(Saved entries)
------

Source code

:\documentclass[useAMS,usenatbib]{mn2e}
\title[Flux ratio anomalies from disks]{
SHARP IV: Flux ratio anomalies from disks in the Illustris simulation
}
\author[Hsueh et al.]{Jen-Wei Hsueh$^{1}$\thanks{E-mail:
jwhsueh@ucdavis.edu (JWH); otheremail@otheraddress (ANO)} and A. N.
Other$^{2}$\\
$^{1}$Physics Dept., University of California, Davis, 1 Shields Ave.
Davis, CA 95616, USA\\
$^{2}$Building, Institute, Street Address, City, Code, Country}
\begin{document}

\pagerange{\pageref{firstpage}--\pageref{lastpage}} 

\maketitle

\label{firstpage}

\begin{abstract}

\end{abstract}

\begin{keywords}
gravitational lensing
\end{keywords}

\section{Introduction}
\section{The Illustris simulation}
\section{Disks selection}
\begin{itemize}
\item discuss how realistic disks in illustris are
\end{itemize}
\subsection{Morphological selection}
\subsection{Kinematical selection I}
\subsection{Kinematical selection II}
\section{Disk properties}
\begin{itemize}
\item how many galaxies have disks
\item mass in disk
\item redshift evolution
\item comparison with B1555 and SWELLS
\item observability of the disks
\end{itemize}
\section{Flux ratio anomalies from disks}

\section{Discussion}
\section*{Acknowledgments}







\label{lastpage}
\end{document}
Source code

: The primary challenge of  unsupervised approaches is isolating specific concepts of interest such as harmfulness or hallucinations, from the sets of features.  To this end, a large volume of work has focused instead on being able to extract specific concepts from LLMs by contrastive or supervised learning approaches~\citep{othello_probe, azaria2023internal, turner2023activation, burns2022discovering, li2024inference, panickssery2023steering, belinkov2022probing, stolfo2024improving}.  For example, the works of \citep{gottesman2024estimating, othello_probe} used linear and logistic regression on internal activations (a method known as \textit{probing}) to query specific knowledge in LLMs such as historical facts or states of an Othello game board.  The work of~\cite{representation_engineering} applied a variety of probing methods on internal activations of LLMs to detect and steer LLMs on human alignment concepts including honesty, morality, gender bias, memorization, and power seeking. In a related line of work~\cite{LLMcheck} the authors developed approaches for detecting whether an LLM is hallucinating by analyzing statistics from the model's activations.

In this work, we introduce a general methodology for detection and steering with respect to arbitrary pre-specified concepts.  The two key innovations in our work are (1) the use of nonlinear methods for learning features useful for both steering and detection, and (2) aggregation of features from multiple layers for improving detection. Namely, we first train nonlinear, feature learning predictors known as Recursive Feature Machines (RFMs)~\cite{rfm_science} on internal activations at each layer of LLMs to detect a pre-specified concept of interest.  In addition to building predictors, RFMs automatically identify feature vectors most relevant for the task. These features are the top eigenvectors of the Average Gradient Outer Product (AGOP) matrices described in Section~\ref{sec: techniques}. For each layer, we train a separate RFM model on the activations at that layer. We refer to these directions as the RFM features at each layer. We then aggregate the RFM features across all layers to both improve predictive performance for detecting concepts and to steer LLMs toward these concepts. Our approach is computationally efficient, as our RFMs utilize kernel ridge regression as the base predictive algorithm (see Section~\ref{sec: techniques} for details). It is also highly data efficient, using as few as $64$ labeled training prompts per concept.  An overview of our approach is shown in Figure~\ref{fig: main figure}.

------

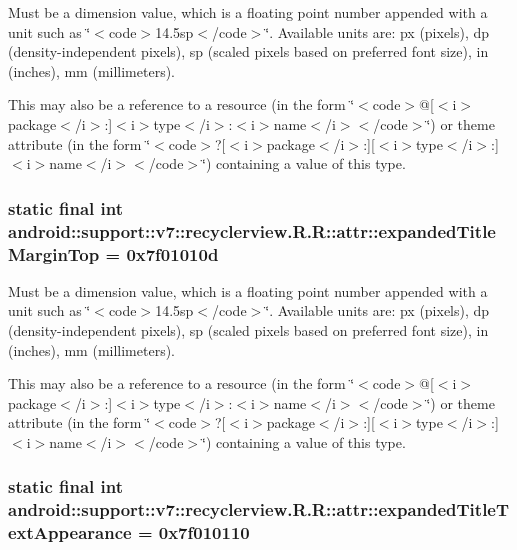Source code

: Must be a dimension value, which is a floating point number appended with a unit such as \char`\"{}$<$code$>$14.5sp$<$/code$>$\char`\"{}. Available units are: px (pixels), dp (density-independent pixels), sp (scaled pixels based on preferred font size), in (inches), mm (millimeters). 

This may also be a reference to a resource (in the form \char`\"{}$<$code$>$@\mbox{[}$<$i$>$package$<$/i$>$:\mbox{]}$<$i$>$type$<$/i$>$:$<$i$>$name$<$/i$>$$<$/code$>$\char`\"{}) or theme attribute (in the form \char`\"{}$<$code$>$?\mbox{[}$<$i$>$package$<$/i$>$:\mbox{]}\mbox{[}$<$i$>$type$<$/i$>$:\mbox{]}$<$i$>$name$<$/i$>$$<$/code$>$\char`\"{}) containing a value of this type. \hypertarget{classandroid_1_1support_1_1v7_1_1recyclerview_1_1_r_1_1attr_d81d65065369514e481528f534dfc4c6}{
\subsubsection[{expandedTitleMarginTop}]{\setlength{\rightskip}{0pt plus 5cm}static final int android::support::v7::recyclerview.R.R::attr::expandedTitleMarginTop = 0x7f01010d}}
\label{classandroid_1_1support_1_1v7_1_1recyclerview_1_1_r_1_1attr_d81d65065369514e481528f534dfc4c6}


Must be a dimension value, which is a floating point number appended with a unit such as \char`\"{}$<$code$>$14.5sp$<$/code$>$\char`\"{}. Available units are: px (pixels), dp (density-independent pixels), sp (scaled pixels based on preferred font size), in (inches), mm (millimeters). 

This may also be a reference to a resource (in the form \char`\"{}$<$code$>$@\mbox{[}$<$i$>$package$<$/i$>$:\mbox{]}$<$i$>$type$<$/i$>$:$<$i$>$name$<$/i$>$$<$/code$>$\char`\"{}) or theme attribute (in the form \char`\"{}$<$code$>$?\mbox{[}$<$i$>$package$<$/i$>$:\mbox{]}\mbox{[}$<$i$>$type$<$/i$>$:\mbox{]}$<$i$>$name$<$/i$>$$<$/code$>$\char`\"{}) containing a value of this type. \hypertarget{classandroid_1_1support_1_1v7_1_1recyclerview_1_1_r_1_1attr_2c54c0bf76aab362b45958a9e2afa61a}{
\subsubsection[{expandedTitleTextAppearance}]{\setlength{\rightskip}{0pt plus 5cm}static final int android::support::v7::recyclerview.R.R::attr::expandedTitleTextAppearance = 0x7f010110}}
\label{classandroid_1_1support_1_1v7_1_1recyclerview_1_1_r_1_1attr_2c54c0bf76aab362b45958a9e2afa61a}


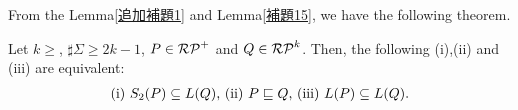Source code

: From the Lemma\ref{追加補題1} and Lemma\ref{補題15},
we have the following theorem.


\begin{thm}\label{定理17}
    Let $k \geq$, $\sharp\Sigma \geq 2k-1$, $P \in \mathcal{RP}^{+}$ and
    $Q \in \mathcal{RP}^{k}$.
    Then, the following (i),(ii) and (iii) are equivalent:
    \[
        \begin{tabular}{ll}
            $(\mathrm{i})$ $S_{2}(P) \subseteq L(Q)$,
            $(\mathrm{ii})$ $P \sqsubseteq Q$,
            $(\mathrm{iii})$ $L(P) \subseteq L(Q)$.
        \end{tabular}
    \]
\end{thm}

------

BRIEF: Search the records above for the string "have". Report each line that has it.

ANSWER AREA:
\item how many galaxies have disks
we have the following theorem.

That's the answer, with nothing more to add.